Hundreds protest against terrifying spate of homophobic and transphobic attacks in Liverpool


Hundreds marched through Liverpool city centre in protest over a spate of homophobic and transphobic attacks throughout Pride month.

In recent weeks at least seven victims of suspected hate crimes have been reported in local media, with several sharing their stories and photos of their bloodied faces online.

On Tuesday (22 June) LGBT+ people and allies gathered in a show of defiance against the horrific assaults, chanting “Whose lives matter? Queer lives matter,” and “Be angry, be here, be queer. We will not live in fear.”
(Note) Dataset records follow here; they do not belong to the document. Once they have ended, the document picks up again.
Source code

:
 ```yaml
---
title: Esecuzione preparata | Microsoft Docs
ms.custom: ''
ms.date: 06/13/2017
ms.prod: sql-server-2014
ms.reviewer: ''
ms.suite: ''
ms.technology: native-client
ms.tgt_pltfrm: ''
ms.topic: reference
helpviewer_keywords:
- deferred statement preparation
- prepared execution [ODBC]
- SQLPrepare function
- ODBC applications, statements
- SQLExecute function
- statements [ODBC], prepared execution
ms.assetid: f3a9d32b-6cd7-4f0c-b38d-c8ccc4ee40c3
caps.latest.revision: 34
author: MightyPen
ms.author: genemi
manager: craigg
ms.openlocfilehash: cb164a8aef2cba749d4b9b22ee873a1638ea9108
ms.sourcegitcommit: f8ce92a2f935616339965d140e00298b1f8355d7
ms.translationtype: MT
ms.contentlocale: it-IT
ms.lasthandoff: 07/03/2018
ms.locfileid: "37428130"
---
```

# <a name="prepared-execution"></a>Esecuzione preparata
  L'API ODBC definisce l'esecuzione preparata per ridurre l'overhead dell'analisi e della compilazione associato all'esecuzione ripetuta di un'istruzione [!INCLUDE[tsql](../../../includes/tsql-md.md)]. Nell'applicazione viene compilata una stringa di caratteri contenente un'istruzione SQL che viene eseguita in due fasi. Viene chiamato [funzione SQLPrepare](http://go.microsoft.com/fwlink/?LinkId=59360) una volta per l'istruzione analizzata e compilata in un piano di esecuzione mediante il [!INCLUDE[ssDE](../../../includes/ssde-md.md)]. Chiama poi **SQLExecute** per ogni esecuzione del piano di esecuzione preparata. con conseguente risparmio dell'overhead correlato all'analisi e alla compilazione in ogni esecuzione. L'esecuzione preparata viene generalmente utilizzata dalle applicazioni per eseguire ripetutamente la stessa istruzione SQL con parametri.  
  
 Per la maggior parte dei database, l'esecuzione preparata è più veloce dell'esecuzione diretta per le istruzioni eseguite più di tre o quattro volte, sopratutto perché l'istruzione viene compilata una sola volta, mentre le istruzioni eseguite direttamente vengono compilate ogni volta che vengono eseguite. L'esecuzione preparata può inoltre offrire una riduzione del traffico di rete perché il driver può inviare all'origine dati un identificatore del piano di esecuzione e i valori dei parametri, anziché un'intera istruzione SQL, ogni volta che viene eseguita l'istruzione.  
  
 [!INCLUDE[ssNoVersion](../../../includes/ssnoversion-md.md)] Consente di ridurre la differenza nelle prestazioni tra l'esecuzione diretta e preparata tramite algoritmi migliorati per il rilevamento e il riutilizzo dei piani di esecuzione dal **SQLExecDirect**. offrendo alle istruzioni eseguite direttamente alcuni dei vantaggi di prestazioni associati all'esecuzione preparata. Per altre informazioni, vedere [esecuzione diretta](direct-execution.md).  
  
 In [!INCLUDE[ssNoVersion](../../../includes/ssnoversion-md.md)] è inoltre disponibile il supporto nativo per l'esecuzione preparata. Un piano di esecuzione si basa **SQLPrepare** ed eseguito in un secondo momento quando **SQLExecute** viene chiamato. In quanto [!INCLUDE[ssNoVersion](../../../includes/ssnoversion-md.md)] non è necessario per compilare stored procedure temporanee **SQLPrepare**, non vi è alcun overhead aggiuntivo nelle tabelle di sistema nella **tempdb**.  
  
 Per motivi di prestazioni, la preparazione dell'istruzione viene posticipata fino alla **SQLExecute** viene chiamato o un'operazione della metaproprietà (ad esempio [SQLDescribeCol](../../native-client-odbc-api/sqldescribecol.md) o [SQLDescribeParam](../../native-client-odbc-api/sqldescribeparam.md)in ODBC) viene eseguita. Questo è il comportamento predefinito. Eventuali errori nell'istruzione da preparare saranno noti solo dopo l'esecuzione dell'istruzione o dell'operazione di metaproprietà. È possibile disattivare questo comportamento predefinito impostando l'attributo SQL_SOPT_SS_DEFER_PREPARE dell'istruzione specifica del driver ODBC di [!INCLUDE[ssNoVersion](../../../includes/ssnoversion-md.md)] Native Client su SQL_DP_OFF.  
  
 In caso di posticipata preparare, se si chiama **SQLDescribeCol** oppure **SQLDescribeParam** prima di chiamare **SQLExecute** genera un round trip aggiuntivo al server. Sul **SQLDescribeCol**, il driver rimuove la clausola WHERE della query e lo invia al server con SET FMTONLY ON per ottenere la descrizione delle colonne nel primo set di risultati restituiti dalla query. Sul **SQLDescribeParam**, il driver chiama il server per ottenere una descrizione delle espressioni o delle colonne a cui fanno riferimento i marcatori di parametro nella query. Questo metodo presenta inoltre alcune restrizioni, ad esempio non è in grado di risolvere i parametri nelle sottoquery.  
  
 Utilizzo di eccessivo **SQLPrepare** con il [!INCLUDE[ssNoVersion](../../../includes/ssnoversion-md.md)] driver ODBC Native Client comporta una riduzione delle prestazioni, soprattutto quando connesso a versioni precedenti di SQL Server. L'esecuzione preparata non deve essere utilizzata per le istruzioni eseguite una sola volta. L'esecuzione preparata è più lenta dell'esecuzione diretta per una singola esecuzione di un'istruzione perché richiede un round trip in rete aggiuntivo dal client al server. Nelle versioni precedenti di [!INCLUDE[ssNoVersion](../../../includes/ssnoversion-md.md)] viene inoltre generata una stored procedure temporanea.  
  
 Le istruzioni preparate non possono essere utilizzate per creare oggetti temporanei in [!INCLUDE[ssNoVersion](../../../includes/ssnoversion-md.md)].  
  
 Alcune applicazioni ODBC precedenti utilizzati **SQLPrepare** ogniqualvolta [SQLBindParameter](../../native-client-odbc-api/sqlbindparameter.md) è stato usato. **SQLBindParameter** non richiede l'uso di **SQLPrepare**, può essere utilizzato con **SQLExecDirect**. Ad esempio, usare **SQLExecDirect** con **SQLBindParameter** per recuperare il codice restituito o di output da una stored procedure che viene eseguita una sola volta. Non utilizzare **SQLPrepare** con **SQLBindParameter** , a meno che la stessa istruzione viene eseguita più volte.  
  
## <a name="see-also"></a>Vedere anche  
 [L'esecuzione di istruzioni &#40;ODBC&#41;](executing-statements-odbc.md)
“All these homophobic attacks that are happening in Liverpool are f**king disgusting, and they can’t go on any longer,” cried drag queen Angel Dewynter, who kicked off the speeches.

“I have literally been messaged about getting macheted and run over, and we’re still here today to fight for gay rights.”

Liverpool’s newly-elected mayor, Joanne Anderson, also condemned the attacks as she marched with the crowd. “This we will not tolerate in our city,” she declared.

She urged people to report anti-LGBT+ crimes, highlighting the “massive percentage of underreporting in your community”.

“We have to make sure people are prosecuted. We have to make sure we have resources, that we can take action to eradicate this from our society,” she said.

“I just want to thank everyone for coming out today. You absolutely, wholeheartedly have our support. Let’s say no to hate crime in our city.”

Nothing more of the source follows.